North Korea had last tested a Hwasong-12 IRBM in late January of this year, after which its state media explained its lofted trajectory as intentional, done "in consideration of the security of neighboring countries" – in apparent reference to Japan. That missile was estimated to have a range capable of putting Guam within reach.
The latest ballistic missile launch is likely to exceed that range.
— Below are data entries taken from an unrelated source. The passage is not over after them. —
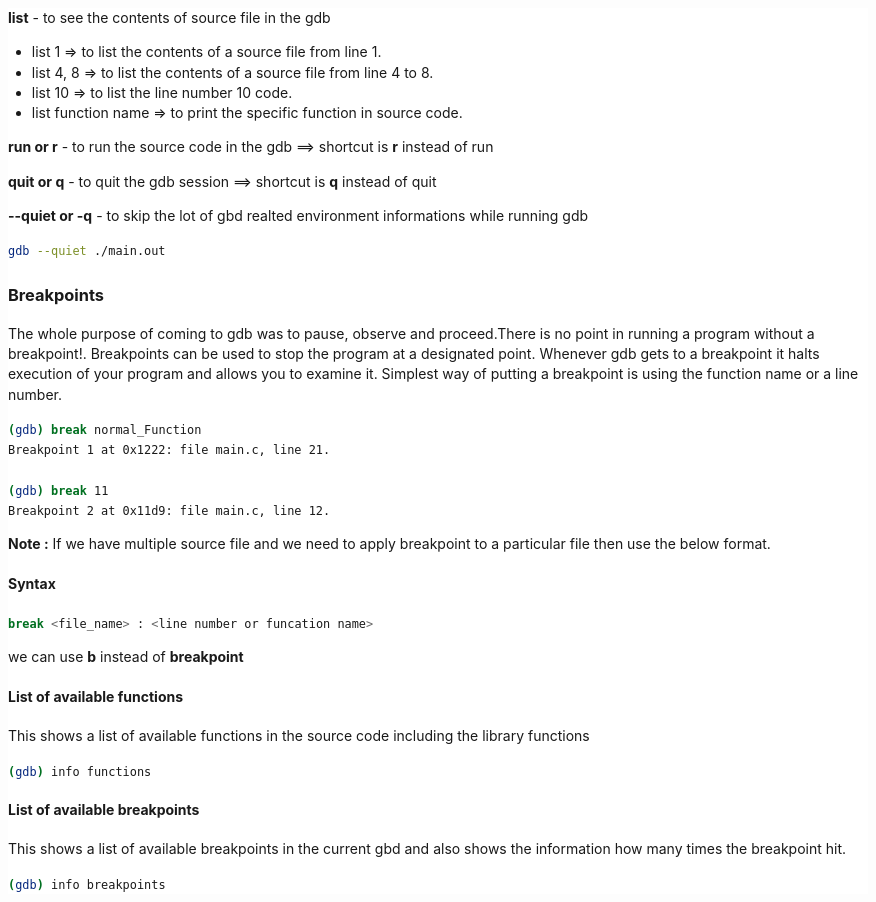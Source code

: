 **list** - to see the contents of source file in the gdb

* list 1 => to list the contents of a source file from line 1.
* list 4, 8 => to list the contents of a source file from line 4 to 8.
* list 10 => to list the line number 10 code.
* list function name => to print the specific function in source code.

**run or r** - to run the source code in the gdb    ==> shortcut is **r** instead of run

**quit or q** - to quit the gdb session             ==> shortcut is **q** instead of quit

**--quiet or -q** - to skip the lot of gbd realted environment informations while running gdb

```bash
gdb --quiet ./main.out
```

### Breakpoints

The whole purpose of coming to gdb was to pause, observe and proceed.There is no point in running a program without a breakpoint!.
Breakpoints can be used to stop the program at a designated point. Whenever gdb gets to a breakpoint it halts execution of your program and allows you to examine it. Simplest way of putting a breakpoint is using the function name or a line number.

```bash
(gdb) break normal_Function 
Breakpoint 1 at 0x1222: file main.c, line 21.

(gdb) break 11
Breakpoint 2 at 0x11d9: file main.c, line 12.
```

**Note :** If we have multiple source file and we need to apply breakpoint to a particular file then use the below format.

#### Syntax

```bash
break <file_name> : <line number or funcation name>
```

we can use **b** instead of **breakpoint**

#### List of available functions

This shows a list of available functions in the source code including the library functions

```bash
(gdb) info functions
```

#### List of available breakpoints

This shows a list of available breakpoints in the current gbd and also shows the information how many times the breakpoint hit.

```bash
(gdb) info breakpoints
```

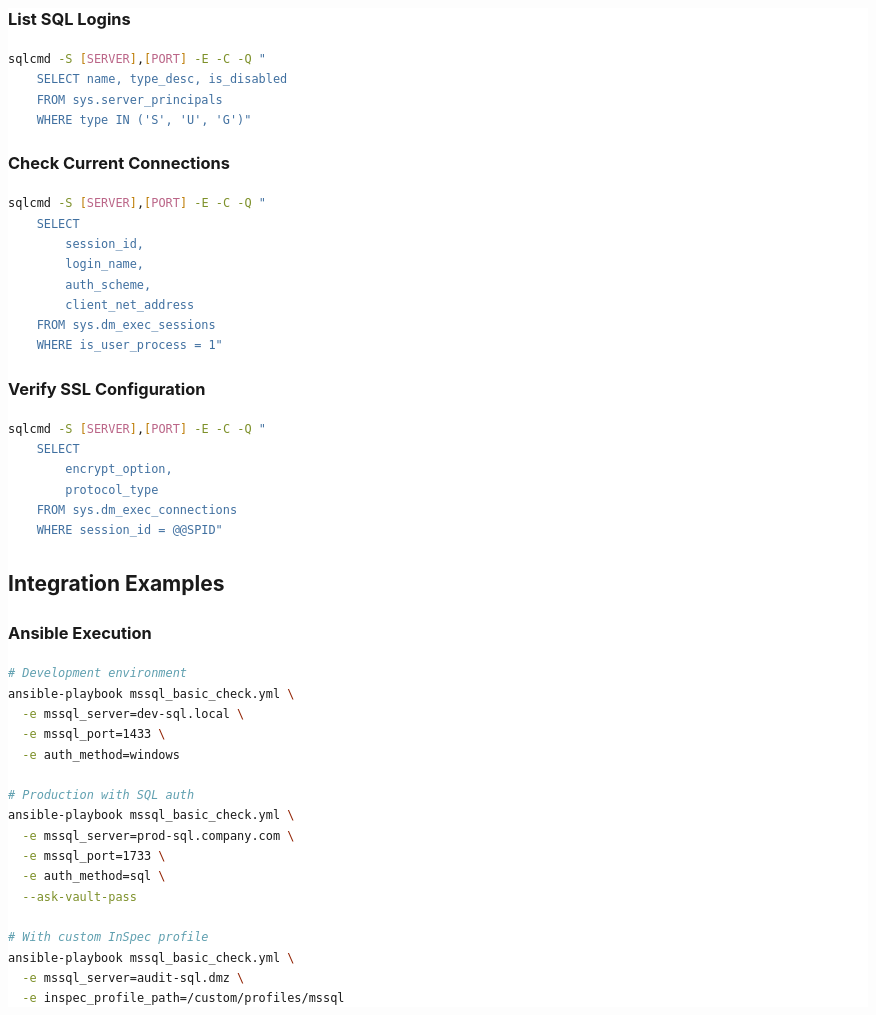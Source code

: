 ### List SQL Logins
```bash
sqlcmd -S [SERVER],[PORT] -E -C -Q "
    SELECT name, type_desc, is_disabled
    FROM sys.server_principals
    WHERE type IN ('S', 'U', 'G')"
```

### Check Current Connections
```bash
sqlcmd -S [SERVER],[PORT] -E -C -Q "
    SELECT
        session_id,
        login_name,
        auth_scheme,
        client_net_address
    FROM sys.dm_exec_sessions
    WHERE is_user_process = 1"
```

### Verify SSL Configuration
```bash
sqlcmd -S [SERVER],[PORT] -E -C -Q "
    SELECT
        encrypt_option,
        protocol_type
    FROM sys.dm_exec_connections
    WHERE session_id = @@SPID"
```

## Integration Examples

### Ansible Execution
```bash
# Development environment
ansible-playbook mssql_basic_check.yml \
  -e mssql_server=dev-sql.local \
  -e mssql_port=1433 \
  -e auth_method=windows

# Production with SQL auth
ansible-playbook mssql_basic_check.yml \
  -e mssql_server=prod-sql.company.com \
  -e mssql_port=1733 \
  -e auth_method=sql \
  --ask-vault-pass

# With custom InSpec profile
ansible-playbook mssql_basic_check.yml \
  -e mssql_server=audit-sql.dmz \
  -e inspec_profile_path=/custom/profiles/mssql
```
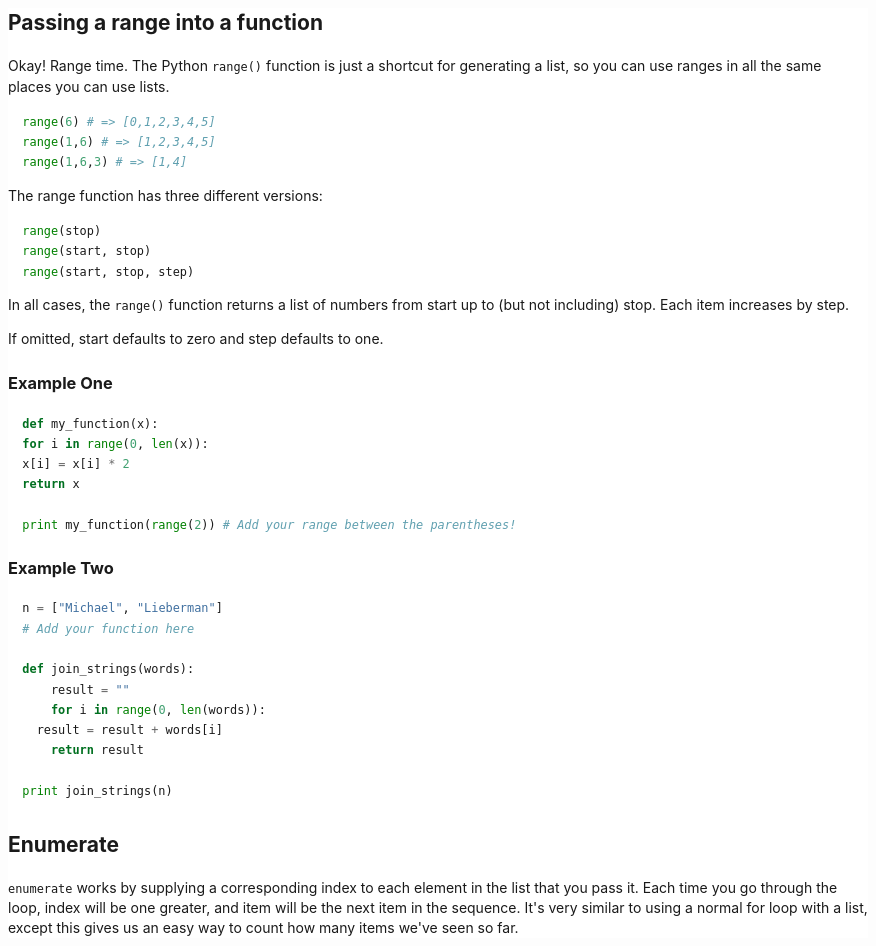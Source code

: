## Passing a range into a function

Okay! Range time. The Python `range()` function is just a shortcut for generating a
list, so you can use ranges in all the same places you can use lists.

```python
  range(6) # => [0,1,2,3,4,5]
  range(1,6) # => [1,2,3,4,5]
  range(1,6,3) # => [1,4]
```

The range function has three different versions:
```python
  range(stop)
  range(start, stop)
  range(start, stop, step)
```

In all cases, the `range()` function returns a list of numbers from start up to
(but not including) stop. Each item increases by step.

If omitted, start defaults to zero and step defaults to one.


### Example One

```python
  def my_function(x):
  for i in range(0, len(x)):
  x[i] = x[i] * 2
  return x

  print my_function(range(2)) # Add your range between the parentheses!
```

### Example Two

```python
  n = ["Michael", "Lieberman"]
  # Add your function here

  def join_strings(words):
      result = ""
      for i in range(0, len(words)):
    result = result + words[i]
      return result

  print join_strings(n)
```
## Enumerate

`enumerate` works by supplying a corresponding index to each element in the list
that you pass it. Each time you go through the loop, index will be one greater,
and item will be the next item in the sequence. It's very similar to using a
normal for loop with a list, except this gives us an easy way to count how many
items we've seen so far.

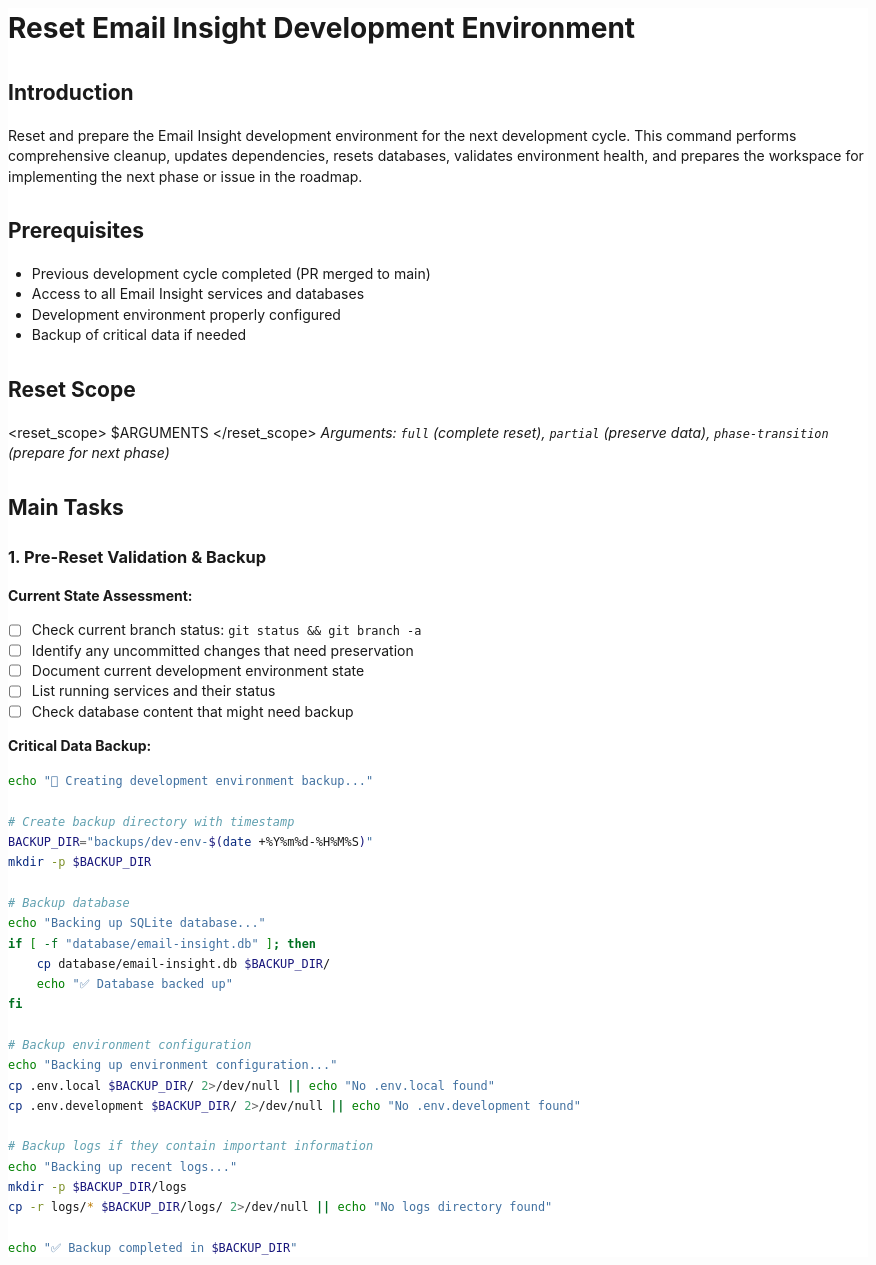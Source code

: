 # Reset Email Insight Development Environment

## Introduction
Reset and prepare the Email Insight development environment for the next development cycle. This command performs comprehensive cleanup, updates dependencies, resets databases, validates environment health, and prepares the workspace for implementing the next phase or issue in the roadmap.

## Prerequisites
- Previous development cycle completed (PR merged to main)
- Access to all Email Insight services and databases
- Development environment properly configured
- Backup of critical data if needed

## Reset Scope
<reset_scope> $ARGUMENTS </reset_scope>
*Arguments: `full` (complete reset), `partial` (preserve data), `phase-transition` (prepare for next phase)*

## Main Tasks

### 1. Pre-Reset Validation & Backup

**Current State Assessment:**
- [ ] Check current branch status: `git status && git branch -a`
- [ ] Identify any uncommitted changes that need preservation
- [ ] Document current development environment state
- [ ] List running services and their status
- [ ] Check database content that might need backup

**Critical Data Backup:**
```bash
echo "💾 Creating development environment backup..."

# Create backup directory with timestamp
BACKUP_DIR="backups/dev-env-$(date +%Y%m%d-%H%M%S)"
mkdir -p $BACKUP_DIR

# Backup database
echo "Backing up SQLite database..."
if [ -f "database/email-insight.db" ]; then
    cp database/email-insight.db $BACKUP_DIR/
    echo "✅ Database backed up"
fi

# Backup environment configuration
echo "Backing up environment configuration..."
cp .env.local $BACKUP_DIR/ 2>/dev/null || echo "No .env.local found"
cp .env.development $BACKUP_DIR/ 2>/dev/null || echo "No .env.development found"

# Backup logs if they contain important information
echo "Backing up recent logs..."
mkdir -p $BACKUP_DIR/logs
cp -r logs/* $BACKUP_DIR/logs/ 2>/dev/null || echo "No logs directory found"

echo "✅ Backup completed in $BACKUP_DIR"
```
Some 3,400 kilometers separates Pyongyang and Guam, which houses a U.S. strategic naval base.
Hwasong-12 IRBMs were also tested in August and September of 2017, when Japan last issued a call to shelter after missiles flew over Hokkaido.
Tensions have been on the rise on the Korean peninsula in recent days, with Tuesday's launch upping the ante from the short-range ballistic missiles Pyongyang had fired on September 25, 28, 29 and October 1. The fifth test in ten days follows a major joint naval exercise between the U.S. and South Korea featuring the nuclear-powered USS Ronald Reagan supercarrier, which resumed for the first time in five years.
A trilateral anti-submarine military exercise with Japan was also conducted for the first time since 2017 off South Korea's coast.
A return to nuclear testing also remains a strong possibility. South Korea's spy agency last week told lawmakers a seventh nuclear test, should it materialize, would most likely fall between October 16 – the first day of China's National Congress of the Communist Party – and November 8, the U.S. midterm elections.
At an Armed Forces Day ceremony on Saturday, South Korean President Yoon Suk Yeol warned North Korea against any nuclear provocations, saying a "resolute and overwhelming" response would be ready from the allies should it decide to use nuclear weapons.
Some information for this report came from The Associated Press.